Clip Joint
For nearly 40 years, King's Court Barber Shop has been an old-fashioned meeting place
By Sandy Sims
Photographs by Kathy De La Torre
There are few places left in this valley where a man can let his hair down (so to speak) with other men, jaw with old friends about his day, or commiserate about his marriage, except perhaps at the old-fashioned barber shop. At the King's Court Barber Shop, Tim Burnett sits in the barber chair while Saratogan Lee Giraudo, co-owner of the Los Gatos shop, drapes a plastic hair cloth over him; Cliff Hibbitts, the youngest barber at the shop and the son of co-owner Frank Hibbitts, rests in his seat for a few moments until his next customer arrives. Sal Ferla, retired former co-owner, leans against the counter. He's filling in for the vacationing Frank. The four men banter and tease each other. They have fun recalling old times.

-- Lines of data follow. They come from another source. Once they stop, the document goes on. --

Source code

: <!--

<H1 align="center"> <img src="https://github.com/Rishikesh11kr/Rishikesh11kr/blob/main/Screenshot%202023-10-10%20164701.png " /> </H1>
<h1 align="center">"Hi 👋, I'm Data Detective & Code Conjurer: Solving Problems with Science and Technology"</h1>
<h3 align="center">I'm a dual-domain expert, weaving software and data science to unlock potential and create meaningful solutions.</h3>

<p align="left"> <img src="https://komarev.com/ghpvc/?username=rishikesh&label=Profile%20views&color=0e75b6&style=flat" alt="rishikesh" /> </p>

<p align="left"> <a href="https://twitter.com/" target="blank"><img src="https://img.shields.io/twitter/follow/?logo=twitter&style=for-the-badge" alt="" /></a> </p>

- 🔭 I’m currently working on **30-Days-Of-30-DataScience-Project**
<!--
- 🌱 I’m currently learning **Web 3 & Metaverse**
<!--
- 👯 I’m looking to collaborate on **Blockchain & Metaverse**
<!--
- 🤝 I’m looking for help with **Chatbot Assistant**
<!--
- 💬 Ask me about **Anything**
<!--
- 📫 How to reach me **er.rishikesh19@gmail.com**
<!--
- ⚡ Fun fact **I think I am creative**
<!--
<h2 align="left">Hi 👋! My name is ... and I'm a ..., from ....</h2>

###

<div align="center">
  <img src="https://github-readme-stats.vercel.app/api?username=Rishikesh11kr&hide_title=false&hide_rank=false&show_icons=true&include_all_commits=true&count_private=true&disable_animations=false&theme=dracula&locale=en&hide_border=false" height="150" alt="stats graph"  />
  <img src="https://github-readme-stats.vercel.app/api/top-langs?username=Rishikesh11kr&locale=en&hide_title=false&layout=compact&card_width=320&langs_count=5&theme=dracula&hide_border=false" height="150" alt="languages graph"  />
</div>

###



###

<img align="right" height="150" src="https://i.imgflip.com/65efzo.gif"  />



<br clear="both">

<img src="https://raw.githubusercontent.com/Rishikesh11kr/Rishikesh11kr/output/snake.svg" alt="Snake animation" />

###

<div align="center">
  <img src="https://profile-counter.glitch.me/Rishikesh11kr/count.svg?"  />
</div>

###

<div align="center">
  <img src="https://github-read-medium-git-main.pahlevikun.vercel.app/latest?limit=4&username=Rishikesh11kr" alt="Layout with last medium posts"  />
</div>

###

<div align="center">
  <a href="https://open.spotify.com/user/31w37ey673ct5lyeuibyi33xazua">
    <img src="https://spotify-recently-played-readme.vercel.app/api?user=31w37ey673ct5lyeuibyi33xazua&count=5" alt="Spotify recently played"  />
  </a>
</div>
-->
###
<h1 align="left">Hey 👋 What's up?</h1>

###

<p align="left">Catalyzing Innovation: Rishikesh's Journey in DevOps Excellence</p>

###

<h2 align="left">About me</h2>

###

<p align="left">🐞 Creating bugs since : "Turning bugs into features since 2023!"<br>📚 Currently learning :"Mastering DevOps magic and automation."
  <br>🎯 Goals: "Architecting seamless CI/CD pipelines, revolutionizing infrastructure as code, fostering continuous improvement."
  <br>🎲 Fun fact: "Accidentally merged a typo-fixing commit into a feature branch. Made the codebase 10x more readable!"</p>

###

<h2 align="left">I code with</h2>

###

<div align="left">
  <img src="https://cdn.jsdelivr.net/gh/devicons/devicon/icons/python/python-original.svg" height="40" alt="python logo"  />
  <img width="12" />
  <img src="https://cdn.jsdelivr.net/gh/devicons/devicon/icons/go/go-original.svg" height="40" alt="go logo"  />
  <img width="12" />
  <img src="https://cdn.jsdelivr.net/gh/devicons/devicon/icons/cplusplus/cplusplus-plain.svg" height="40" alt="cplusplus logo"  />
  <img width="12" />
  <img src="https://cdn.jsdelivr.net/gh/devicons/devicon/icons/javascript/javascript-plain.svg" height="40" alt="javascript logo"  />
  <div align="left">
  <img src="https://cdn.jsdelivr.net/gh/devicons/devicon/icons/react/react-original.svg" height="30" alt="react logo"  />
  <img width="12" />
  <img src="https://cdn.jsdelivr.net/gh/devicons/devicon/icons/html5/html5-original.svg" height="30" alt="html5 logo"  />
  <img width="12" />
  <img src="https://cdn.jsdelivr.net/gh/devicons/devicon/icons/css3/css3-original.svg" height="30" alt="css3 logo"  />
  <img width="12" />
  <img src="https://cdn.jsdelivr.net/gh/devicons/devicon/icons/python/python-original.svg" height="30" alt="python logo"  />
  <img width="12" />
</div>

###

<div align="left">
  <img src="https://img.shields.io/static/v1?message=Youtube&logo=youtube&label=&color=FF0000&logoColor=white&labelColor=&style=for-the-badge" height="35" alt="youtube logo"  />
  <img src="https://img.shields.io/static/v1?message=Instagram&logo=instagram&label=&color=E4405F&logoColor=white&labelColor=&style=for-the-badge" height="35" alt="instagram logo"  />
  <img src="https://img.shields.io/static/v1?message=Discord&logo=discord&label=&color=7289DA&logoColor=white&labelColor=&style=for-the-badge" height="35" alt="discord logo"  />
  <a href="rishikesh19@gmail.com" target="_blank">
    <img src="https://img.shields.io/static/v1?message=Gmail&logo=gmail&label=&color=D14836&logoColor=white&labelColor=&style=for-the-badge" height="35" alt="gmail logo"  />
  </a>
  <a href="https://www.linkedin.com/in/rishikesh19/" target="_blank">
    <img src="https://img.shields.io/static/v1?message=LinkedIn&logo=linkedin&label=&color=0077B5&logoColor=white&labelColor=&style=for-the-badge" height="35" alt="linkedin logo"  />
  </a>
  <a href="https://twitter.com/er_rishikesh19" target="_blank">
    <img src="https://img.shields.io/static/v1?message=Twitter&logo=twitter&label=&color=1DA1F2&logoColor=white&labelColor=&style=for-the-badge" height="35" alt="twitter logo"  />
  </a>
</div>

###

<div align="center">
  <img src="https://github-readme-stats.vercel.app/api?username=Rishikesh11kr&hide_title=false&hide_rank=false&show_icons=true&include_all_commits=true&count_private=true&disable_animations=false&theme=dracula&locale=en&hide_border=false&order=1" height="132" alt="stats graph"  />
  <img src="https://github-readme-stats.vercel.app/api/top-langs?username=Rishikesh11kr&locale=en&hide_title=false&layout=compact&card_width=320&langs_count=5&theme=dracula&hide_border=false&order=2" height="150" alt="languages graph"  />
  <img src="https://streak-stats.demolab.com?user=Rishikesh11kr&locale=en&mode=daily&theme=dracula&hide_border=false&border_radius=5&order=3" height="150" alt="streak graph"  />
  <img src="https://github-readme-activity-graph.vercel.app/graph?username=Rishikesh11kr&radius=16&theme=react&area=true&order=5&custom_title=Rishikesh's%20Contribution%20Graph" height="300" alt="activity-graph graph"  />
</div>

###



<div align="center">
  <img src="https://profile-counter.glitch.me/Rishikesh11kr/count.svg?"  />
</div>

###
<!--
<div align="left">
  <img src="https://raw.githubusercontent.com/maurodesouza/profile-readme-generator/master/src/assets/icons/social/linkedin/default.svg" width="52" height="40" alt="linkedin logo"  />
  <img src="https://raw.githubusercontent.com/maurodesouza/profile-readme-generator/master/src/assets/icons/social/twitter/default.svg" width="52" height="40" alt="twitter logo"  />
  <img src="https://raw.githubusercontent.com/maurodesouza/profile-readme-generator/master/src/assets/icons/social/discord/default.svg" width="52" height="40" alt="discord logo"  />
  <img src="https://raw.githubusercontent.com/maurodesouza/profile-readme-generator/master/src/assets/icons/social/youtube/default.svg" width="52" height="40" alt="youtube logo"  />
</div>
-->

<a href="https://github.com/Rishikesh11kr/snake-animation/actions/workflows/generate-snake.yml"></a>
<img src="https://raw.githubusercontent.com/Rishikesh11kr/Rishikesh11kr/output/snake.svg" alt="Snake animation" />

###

They've been having fun for some 29 years, since the shop opened in 1961, and so have their customers.
Only hair styles have changed over the years.
"We've gone in circles," Giraudo says as he turns on the electric clippers and sculpts Burnett's hair into a perfect crew cut. "There was the Beatles haircut, then it was wash and wear, then the razor cut. Now we are back to the '40s and short hair," he says and flashes his radiant smile as if he's having a ball cutting Burnett's hair.
Burnett travels all the way from IBM at Santa Teresa and Cottle to have his haircut here. He's been coming back since 1965. "They are so good," Burnett says.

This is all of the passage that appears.